Guiding her through the jungle of pushed-back chairs and the occasional—and inexplicable—dancers, Quinn said, “In the area of manners and mores, you mean? Sure. I just happen to believe we should all be completely honest with ourselves—especially when we have to lie to be polite to others.”

Morgan thought about that while they made their way from the hotel that was hosting the fund-raiser. She thought about lies. And she wondered which man had told her the most lies, Alex or Quinn.

As long as she followed her instincts and emotions, she had little hesitation in trusting Quinn. She wasn't so sure about Alex Brandon, partly, she suspected, because she hadn't quite convinced herself he was a real person. A psychologist would no doubt have found that as interesting as Storm had, but the truth was that after hearing about him for years and having several rather dramatic nighttime encounters with him, Quinn was the most real man she had ever known.

CHAPTER


NINE


“You're very quiet, Morgana. Something wrong?”

She looked at her hand resting lightly on his arm, then drew in a breath of the clear night air and turned her gaze ahead of them again as they strolled along the sidewalk toward the coffee shop. “No. I was just thinking. Are you always honest with yourself, Alex?”

“Anyone who plays . . . identity games has to be.”

“Identity games,” she repeated slowly. “Is that what you do?”

He was silent for a moment, then spoke in an unusually serious tone. “I could say that when I was a boy I could never decide what I wanted to be when I grew up, but that wouldn't be true. What is true is that I had certain . . . talents that were not exactly suitable for your average career.”

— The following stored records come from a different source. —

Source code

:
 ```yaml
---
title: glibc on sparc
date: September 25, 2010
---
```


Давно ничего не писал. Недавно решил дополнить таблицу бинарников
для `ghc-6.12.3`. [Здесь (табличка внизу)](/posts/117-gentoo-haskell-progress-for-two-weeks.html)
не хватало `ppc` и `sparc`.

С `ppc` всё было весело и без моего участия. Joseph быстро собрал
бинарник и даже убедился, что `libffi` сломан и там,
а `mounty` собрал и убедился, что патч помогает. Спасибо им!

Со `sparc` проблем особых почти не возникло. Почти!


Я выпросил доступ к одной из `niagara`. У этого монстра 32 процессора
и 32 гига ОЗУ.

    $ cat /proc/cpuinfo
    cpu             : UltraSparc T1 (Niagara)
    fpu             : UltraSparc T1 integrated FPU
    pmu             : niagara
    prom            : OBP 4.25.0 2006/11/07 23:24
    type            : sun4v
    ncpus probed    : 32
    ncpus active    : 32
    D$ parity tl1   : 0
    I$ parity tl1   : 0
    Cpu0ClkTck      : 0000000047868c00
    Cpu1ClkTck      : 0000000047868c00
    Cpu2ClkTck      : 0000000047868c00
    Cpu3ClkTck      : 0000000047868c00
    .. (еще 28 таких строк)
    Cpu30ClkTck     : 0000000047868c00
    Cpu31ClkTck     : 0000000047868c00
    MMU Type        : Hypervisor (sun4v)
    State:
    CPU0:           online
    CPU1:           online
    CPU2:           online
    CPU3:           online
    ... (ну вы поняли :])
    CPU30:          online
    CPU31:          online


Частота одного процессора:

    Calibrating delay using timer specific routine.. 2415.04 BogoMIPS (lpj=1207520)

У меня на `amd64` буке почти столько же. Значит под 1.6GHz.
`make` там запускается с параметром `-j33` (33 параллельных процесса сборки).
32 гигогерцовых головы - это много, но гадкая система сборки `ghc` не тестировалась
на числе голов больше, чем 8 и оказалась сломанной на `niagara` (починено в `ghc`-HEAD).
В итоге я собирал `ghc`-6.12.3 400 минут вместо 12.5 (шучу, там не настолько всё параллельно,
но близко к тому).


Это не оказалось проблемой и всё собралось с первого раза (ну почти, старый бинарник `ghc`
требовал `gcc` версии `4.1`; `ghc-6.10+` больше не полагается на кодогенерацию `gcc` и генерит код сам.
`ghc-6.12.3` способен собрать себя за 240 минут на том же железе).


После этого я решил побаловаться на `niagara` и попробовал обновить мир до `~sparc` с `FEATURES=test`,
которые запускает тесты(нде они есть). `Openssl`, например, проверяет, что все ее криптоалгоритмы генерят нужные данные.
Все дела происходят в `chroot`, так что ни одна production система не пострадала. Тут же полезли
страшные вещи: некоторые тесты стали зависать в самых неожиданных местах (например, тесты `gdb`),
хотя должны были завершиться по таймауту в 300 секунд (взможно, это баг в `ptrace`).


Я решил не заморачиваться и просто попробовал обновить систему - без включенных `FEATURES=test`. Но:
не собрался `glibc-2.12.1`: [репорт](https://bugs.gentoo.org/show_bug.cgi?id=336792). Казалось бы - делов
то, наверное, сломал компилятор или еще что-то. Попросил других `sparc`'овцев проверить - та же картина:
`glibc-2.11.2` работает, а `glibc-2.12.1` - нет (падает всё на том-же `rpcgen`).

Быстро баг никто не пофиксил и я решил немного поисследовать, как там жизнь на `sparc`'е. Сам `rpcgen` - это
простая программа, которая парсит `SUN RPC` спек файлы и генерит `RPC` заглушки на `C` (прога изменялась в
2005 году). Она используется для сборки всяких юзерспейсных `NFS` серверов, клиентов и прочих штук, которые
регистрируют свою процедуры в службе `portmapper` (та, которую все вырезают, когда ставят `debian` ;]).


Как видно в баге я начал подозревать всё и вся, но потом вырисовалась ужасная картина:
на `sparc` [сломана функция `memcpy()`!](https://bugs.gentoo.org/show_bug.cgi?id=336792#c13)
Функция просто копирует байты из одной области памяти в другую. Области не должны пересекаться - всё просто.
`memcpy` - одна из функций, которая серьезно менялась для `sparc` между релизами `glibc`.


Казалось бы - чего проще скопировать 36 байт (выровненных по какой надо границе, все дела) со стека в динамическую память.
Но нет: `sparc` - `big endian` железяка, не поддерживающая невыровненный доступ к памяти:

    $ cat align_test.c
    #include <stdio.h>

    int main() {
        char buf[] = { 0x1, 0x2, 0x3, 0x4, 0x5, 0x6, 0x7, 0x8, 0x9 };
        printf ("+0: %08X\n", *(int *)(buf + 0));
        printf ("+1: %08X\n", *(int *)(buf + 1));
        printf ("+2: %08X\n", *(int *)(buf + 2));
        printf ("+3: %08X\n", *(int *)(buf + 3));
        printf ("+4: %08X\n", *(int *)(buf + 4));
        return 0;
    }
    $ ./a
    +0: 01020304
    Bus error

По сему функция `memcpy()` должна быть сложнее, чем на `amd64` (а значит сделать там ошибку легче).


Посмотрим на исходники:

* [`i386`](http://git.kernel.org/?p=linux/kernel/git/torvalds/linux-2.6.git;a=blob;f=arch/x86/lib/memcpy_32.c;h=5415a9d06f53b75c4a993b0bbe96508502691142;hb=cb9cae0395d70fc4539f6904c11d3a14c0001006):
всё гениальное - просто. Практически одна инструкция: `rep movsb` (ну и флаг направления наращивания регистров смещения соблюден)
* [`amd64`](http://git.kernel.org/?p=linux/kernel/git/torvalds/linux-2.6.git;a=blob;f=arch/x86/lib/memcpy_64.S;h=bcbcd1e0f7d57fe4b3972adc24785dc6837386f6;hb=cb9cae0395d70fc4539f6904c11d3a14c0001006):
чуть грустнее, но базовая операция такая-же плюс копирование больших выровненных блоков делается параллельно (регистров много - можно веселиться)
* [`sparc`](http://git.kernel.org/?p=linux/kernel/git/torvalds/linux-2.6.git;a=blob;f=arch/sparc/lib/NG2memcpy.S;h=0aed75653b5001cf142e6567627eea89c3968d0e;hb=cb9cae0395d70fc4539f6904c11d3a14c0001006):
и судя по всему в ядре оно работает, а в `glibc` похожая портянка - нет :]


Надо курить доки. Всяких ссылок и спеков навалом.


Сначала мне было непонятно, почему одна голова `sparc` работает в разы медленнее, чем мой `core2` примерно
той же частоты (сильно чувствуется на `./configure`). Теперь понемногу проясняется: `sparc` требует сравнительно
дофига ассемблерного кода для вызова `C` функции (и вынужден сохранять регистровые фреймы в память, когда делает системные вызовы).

“Such as?” She thought he would say something about opening locks or blending into the night, but his answer was far more complex.

“The ability to reinvent myself whenever I had to. The ability to function well under . . . unusual kinds of pressure. The ability to work completely alone—and a liking for it.” He shrugged. “I don't know what I might have done, but in college a friend dared me to . . . liberate something from the dean's house one night. I did it. And I liked it.”

Morgan looked up at him curiously. “A college prank is a long way from professional burglary.”

He smiled. “True.”

“Was there any one thing that . . . bridged that distance? Something that happened to you, I mean.”

“A tragedy that propelled me into a life of crime?”